Cannabis Has Been Deemed “Essential” in California, But Can Businesses Survive COVID-19?

Without access to federal funds, the already-struggling industry is scrambling

Marijuana in Nevada
Weed has been deemed "essential" in California during quarantine. (Suzanne Kreiter/ The Boston Globe via Getty)
Getty

Just like breweries across the country have been deemed “essential” during the coronavirus shutdown, marijuana dispensaries in California have been labeled essential and allowed to remain open.

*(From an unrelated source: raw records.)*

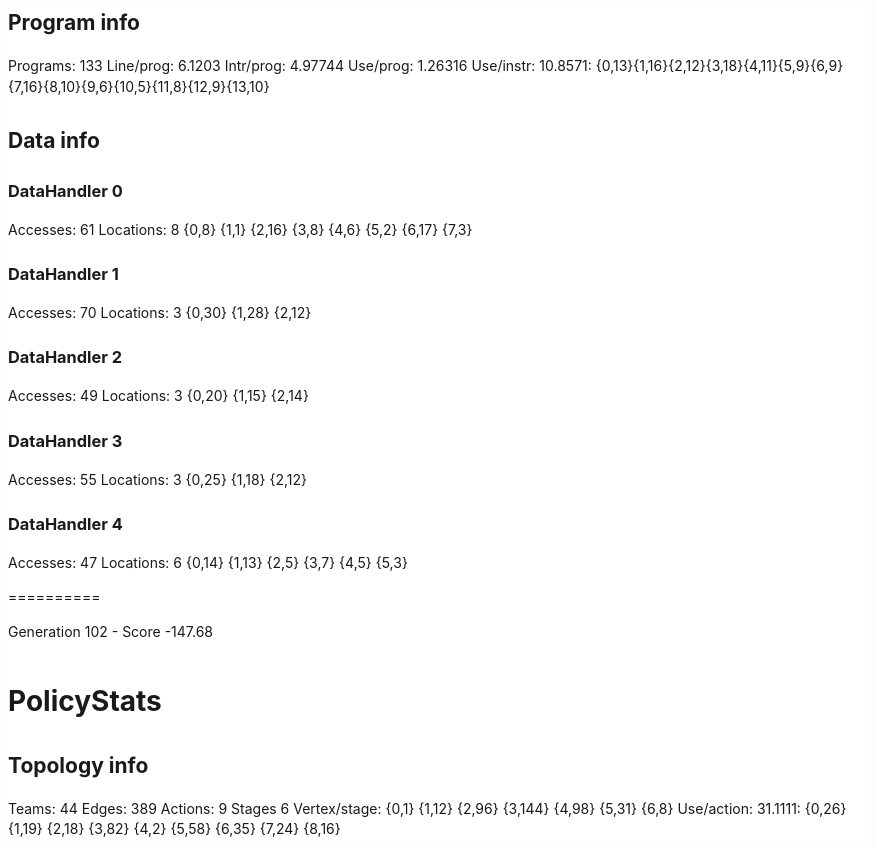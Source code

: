 ## Program info
Programs:	133
Line/prog:	6.1203
Intr/prog:	4.97744
Use/prog:	1.26316
Use/instr:	10.8571: {0,13}{1,16}{2,12}{3,18}{4,11}{5,9}{6,9}{7,16}{8,10}{9,6}{10,5}{11,8}{12,9}{13,10}

## Data info

### DataHandler 0
Accesses:	61
Locations:	8
{0,8} {1,1} {2,16} {3,8} {4,6} {5,2} {6,17} {7,3} 

### DataHandler 1
Accesses:	70
Locations:	3
{0,30} {1,28} {2,12} 

### DataHandler 2
Accesses:	49
Locations:	3
{0,20} {1,15} {2,14} 

### DataHandler 3
Accesses:	55
Locations:	3
{0,25} {1,18} {2,12} 

### DataHandler 4
Accesses:	47
Locations:	6
{0,14} {1,13} {2,5} {3,7} {4,5} {5,3} 


==========

Generation 102 - Score -147.68

# PolicyStats
## Topology info
Teams:		44
Edges:		389
Actions:	9
Stages		6
Vertex/stage:	{0,1} {1,12} {2,96} {3,144} {4,98} {5,31} {6,8} 
Use/action:	31.1111: {0,26} {1,19} {2,18} {3,82} {4,2} {5,58} {6,35} {7,24} {8,16}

However, that may not be enough to save them: as a new Washington Post piece points out, many of the state’s cannabis businesses are scrambling to survive as the virus wrecks havoc on an already-struggling industry.

As the Post notes, there are a number of factors that pre-date the virus contributing to the struggle. “Hampered by a morass of regulation, local opposition to stores and a thriving black market, many marijuana businesses have shuttered,” the publication writes. “The vaping crisis, which was linked to the marijuana business because the pens are a popular method for smoking pot, last fall scared away investors and sent pot stocks plummeting.”

But now, while many other small businesses await stimulus checks or some form of help from the federal government, weed dispensaries are on their own, unable to receive federal aid because marijuana isn’t yet legal in all 50 states.

“There’s no money that’s going to be coming into the sector,” Nicholas Kovacevich, CEO of KushCo Holdings, told the Post. “All of these companies, including us, need to get profitable really quickly or risk running out of money.”

“We saw the potential to lose everything and then have the state or federal government not have our backs at all,” Dave Wingard, who owns Flora Terra, a marijuana cultivator and dispensary in Santa Rosa, California, said. “It was very scary.”

For some, the lack of federal support just highlights how much further society needs to go when it comes to cannabis.

“The fact that yesterday’s vice is considered today’s essential service suggests that we got the potential costs and benefits of marijuana use radically wrong,” Joseph E. Kennedy, a law professor at the University of North Carolina, told the Post. “It’s evidence of the schizoid attitude our society has toward drugs in general and toward marijuana in particular.”